Five years ago, my husband and I took the difficult decision to leave our country.


Although we both had good jobs and a great career projection in our home country; the insecurity and hyperinflation in Venezuela made us consider the idea of finding a new home in Spain.


This is my experience with the 5 things I learned when I left home to find a new home.


1 - Before departure: research, research & research


It’s easier to spend time researching what your new life will be like while you are still in your home country and you have your work, family and friends close by. Before departure to Spain, we already knew: the paperwork we needed to do, the job market for our careers, the health system, the cost of housing, transportation and goods, amongst other useful data.


One of the biggest fears of moving out was not knowing how things worked in our new destination; luckily, nowadays with the internet access and information availability, this fear can be easily mitigated, saving you a lot of headache, time and money.


2 - Be rational with your expenses and investments


Usually, when the people decide to leave their country of origin, they sell part of their assets or at least guarantee some savings to afford their basic expenses for at least 6 months.
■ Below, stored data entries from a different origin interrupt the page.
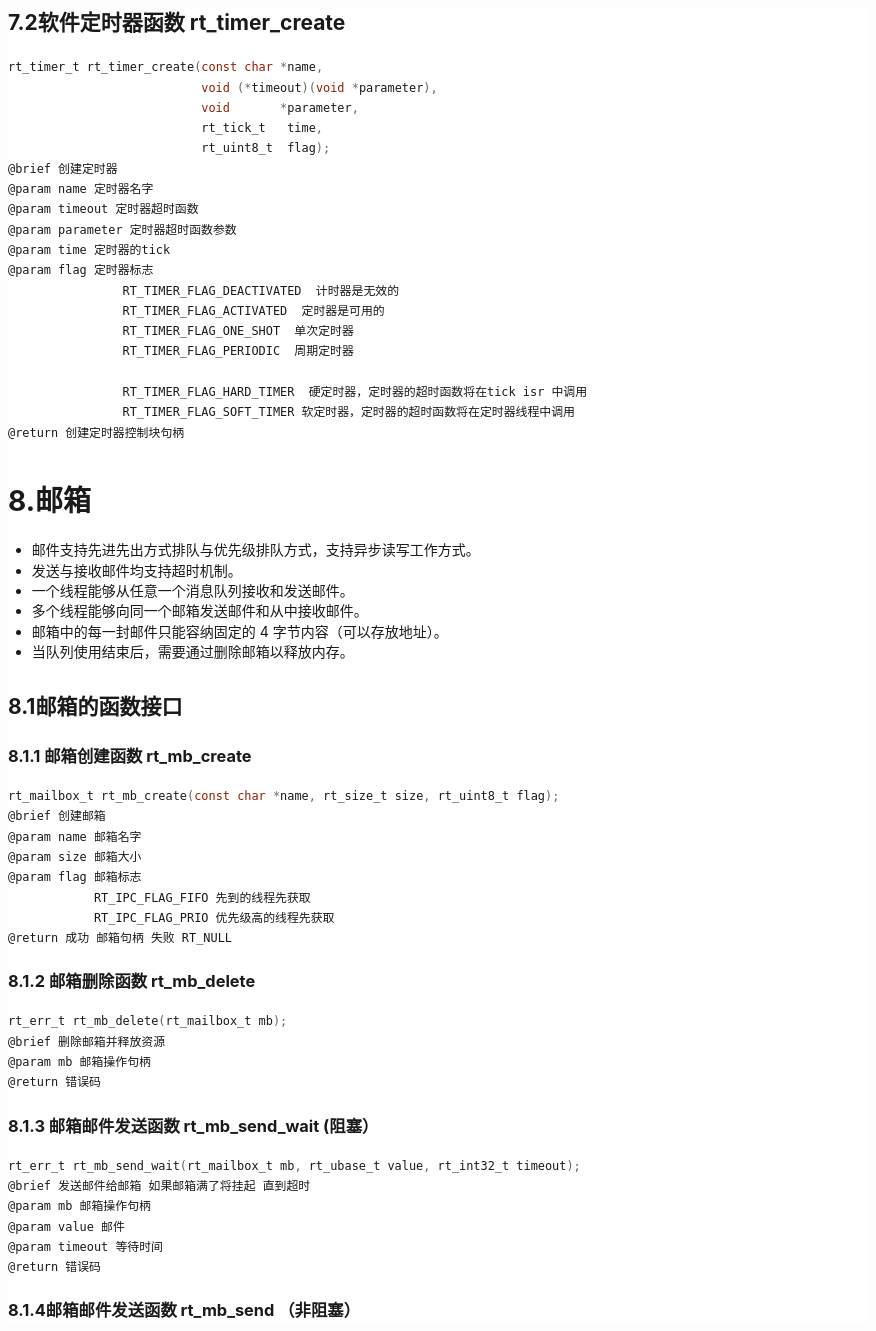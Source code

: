 ## 7.2软件定时器函数 rt_timer_create
```c
rt_timer_t rt_timer_create(const char *name,
                           void (*timeout)(void *parameter),
                           void       *parameter,
                           rt_tick_t   time,
                           rt_uint8_t  flag);
@brief 创建定时器
@param name 定时器名字
@param timeout 定时器超时函数
@param parameter 定时器超时函数参数
@param time 定时器的tick
@param flag 定时器标志
				RT_TIMER_FLAG_DEACTIVATED  计时器是无效的
				RT_TIMER_FLAG_ACTIVATED  定时器是可用的
				RT_TIMER_FLAG_ONE_SHOT  单次定时器
				RT_TIMER_FLAG_PERIODIC  周期定时器

				RT_TIMER_FLAG_HARD_TIMER  硬定时器，定时器的超时函数将在tick isr 中调用
				RT_TIMER_FLAG_SOFT_TIMER 软定时器，定时器的超时函数将在定时器线程中调用
@return 创建定时器控制块句柄
```
# 8.邮箱
- 邮件支持先进先出方式排队与优先级排队方式，支持异步读写工作方式。
- 发送与接收邮件均支持超时机制。
- 一个线程能够从任意一个消息队列接收和发送邮件。
- 多个线程能够向同一个邮箱发送邮件和从中接收邮件。
- 邮箱中的每一封邮件只能容纳固定的 4 字节内容（可以存放地址）。
- 当队列使用结束后，需要通过删除邮箱以释放内存。
## 8.1邮箱的函数接口
### 8.1.1 邮箱创建函数 rt_mb_create
```c
rt_mailbox_t rt_mb_create(const char *name, rt_size_t size, rt_uint8_t flag);
@brief 创建邮箱
@param name 邮箱名字
@param size 邮箱大小
@param flag 邮箱标志
			RT_IPC_FLAG_FIFO 先到的线程先获取 
			RT_IPC_FLAG_PRIO 优先级高的线程先获取
@return 成功 邮箱句柄 失败 RT_NULL
```
### 8.1.2 邮箱删除函数 rt_mb_delete
```c
rt_err_t rt_mb_delete(rt_mailbox_t mb);
@brief 删除邮箱并释放资源
@param mb 邮箱操作句柄
@return 错误码
```
### 8.1.3 邮箱邮件发送函数 rt_mb_send_wait (阻塞）
```c
rt_err_t rt_mb_send_wait(rt_mailbox_t mb, rt_ubase_t value, rt_int32_t timeout);
@brief 发送邮件给邮箱 如果邮箱满了将挂起 直到超时
@param mb 邮箱操作句柄
@param value 邮件
@param timeout 等待时间
@return 错误码
```
### 8.1.4邮箱邮件发送函数 rt_mb_send （非阻塞）
```c
```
Therefore we were very careful with our expenses.


I know it is very tempting to live in a new country and try a new restaurant every couple of weeks, but, if you have moved from your country without a job, you can be several months without a job opportunity; so your main objective should be ensuring your income.
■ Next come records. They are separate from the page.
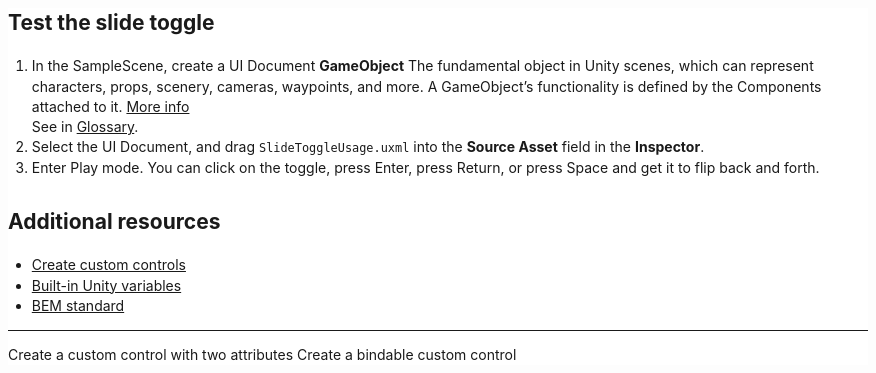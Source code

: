 
## Test the slide toggle
  1. In the SampleScene, create a UI Document **GameObject** The fundamental object in Unity scenes, which can represent characters, props, scenery, cameras, waypoints, and more. A GameObject’s functionality is defined by the Components attached to it. [More info](https://docs.unity3d.com/6000.0/Documentation/Manual/class-GameObject.html)  
See in [Glossary](https://docs.unity3d.com/6000.0/Documentation/Manual/Glossary.html#GameObject).
  2. Select the UI Document, and drag `SlideToggleUsage.uxml` into the **Source Asset** field in the **Inspector**.
  3. Enter Play mode. You can click on the toggle, press Enter, press Return, or press Space and get it to flip back and forth.


## Additional resources
  * [Create custom controls](https://docs.unity3d.com/6000.0/Documentation/Manual/UIE-create-custom-controls.html)
  * [Built-in Unity variables](https://docs.unity3d.com/6000.0/Documentation/Manual/UIE-USS-UnityVariables.html)
  * [BEM standard](http://getbem.com/)


* * *
[](https://docs.unity3d.com/6000.0/Documentation/Manual/UIB-structuring-ui-custom-elements.html)
Create a custom control with two attributes
[](https://docs.unity3d.com/6000.0/Documentation/Manual/UIE-create-bindable-custom-control.html)
Create a bindable custom control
Another mistake is to make significant investments as soon as you arrive in a new country.

In my opinion, you need at least one year to live in your new country to see if it is suitable for you to develop a career path in it, confirm if you can (or not) adapt to the new culture, find an area that is suitable for your lifestyle and understand what are the people of this country value and prioritize.
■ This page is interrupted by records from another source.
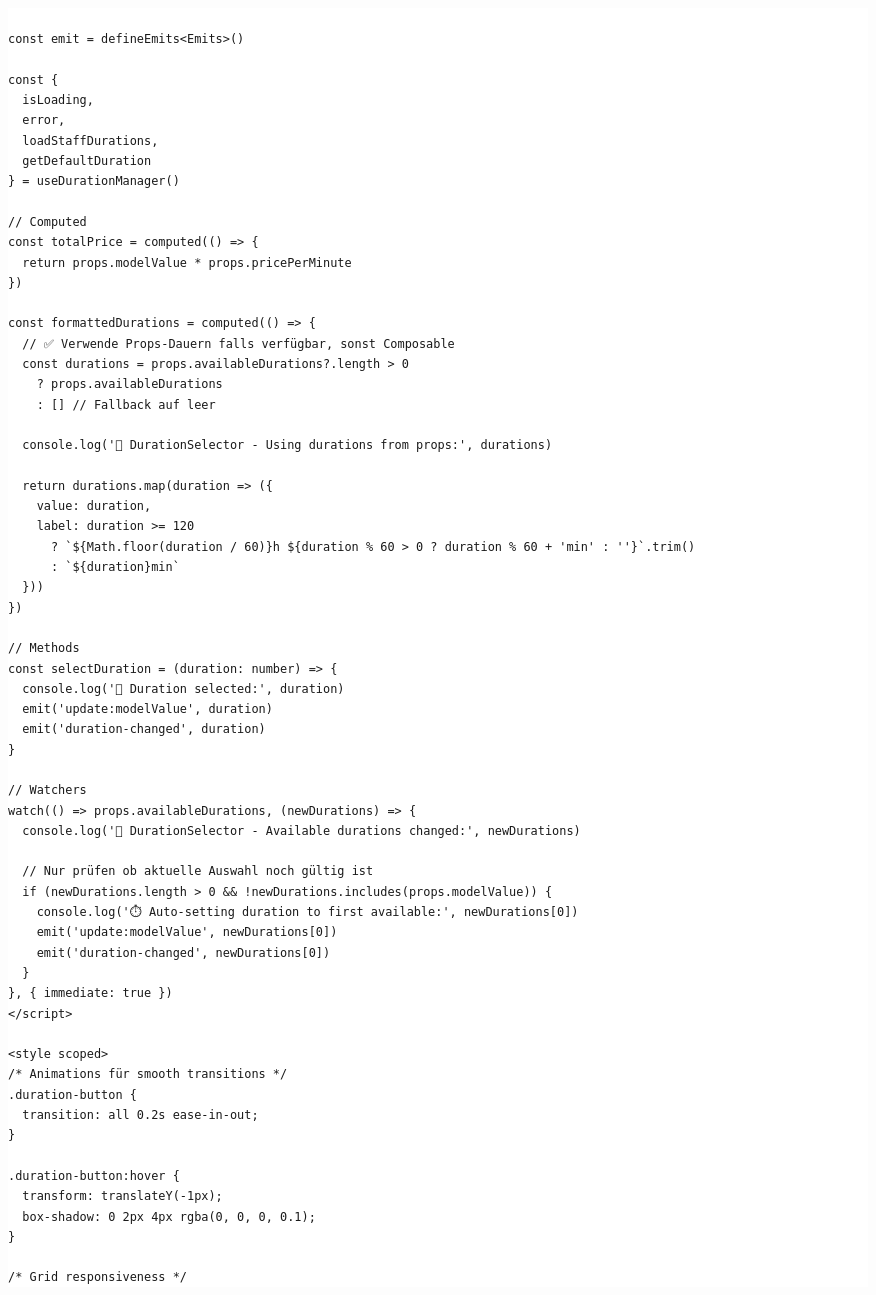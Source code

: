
 ```vue

const emit = defineEmits<Emits>()

const {
  isLoading,
  error,
  loadStaffDurations,  
  getDefaultDuration
} = useDurationManager()

// Computed
const totalPrice = computed(() => {
  return props.modelValue * props.pricePerMinute
})

const formattedDurations = computed(() => {
  // ✅ Verwende Props-Dauern falls verfügbar, sonst Composable
  const durations = props.availableDurations?.length > 0 
    ? props.availableDurations 
    : [] // Fallback auf leer

  console.log('🎯 DurationSelector - Using durations from props:', durations)
  
  return durations.map(duration => ({
    value: duration,
    label: duration >= 120 
      ? `${Math.floor(duration / 60)}h ${duration % 60 > 0 ? duration % 60 + 'min' : ''}`.trim() 
      : `${duration}min`
  }))
})

// Methods
const selectDuration = (duration: number) => {
  console.log('🔄 Duration selected:', duration)
  emit('update:modelValue', duration)
  emit('duration-changed', duration)
}

// Watchers
watch(() => props.availableDurations, (newDurations) => {
  console.log('🔄 DurationSelector - Available durations changed:', newDurations)
  
  // Nur prüfen ob aktuelle Auswahl noch gültig ist
  if (newDurations.length > 0 && !newDurations.includes(props.modelValue)) {
    console.log('⏱️ Auto-setting duration to first available:', newDurations[0])
    emit('update:modelValue', newDurations[0])
    emit('duration-changed', newDurations[0])
  }
}, { immediate: true })
</script>

<style scoped>
/* Animations für smooth transitions */
.duration-button {
  transition: all 0.2s ease-in-out;
}

.duration-button:hover {
  transform: translateY(-1px);
  box-shadow: 0 2px 4px rgba(0, 0, 0, 0.1);
}

/* Grid responsiveness */
```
3 - Don't hold on what you left behind


As soon as we moved from home, as we expected, we missed our families and friends, the food, the language, the culture, and many other things. Other couples in a similar position had clung on Venezuela, surrounding themselves with Venezuelan friends living nearby, cooking just Venezuelan food and watching Venezuelan news on TV. A couple of years later, they still had the same homesickness of the day they had arrived.


The faster you manage to establish new routines and connections with the people of your new country, the sooner you will stop feeling like a foreigner and start feeling at home.


4 - Leave your prejudices behind


While in your country some behaviors may be perceived as distant, in another country it can be seen as respectful. While in your country your outfit may look awesome, in your new home it may be seen as overloaded.


As it is said, you shouldn’t judge a book by its cover, but when you move to a new country this sentence have more sense than ever before. In your new country the rules will be different, the behaviors are going to be different, the language is going to be different (even if it is the same language like it was in my case: Spanish -> Spanish”), the food, the dress codes, the qualifications requested, everything is going to be different. So, leave your prejudices behind, and open your mind to the new experiences, remember "When in Rome, do as the Romans".


5 - You may need to reinvent or switch your career completely


I know that after studying 5 years to get a degree and then 2 more years to complete a masters, nobody wants to put aside their career and dedicate themselves to something else due to the lack of opportunities in their fields.


However, you must understand that your profession may not be required by the labour market of your new country; or in some cases, you will not be able to work in your profession unless you fulfill the country requirements to validate your degree (which may include study more than half of your career again).


Luckily again, my husband and I are both computer engineers, and against all the odds, we both found jobs in our area in less than 2 months. I learnt it is important that you establish deadlines to find a job in your career, and if you can’t find anything, be open to new opportunities in other areas that allow you to get some income while you find the job you studied for.


If you already made up your mind and you are going about to leave your home country, I hope these 5 things I learnt will be helpful for you and everything goes just great for you, as it did for us.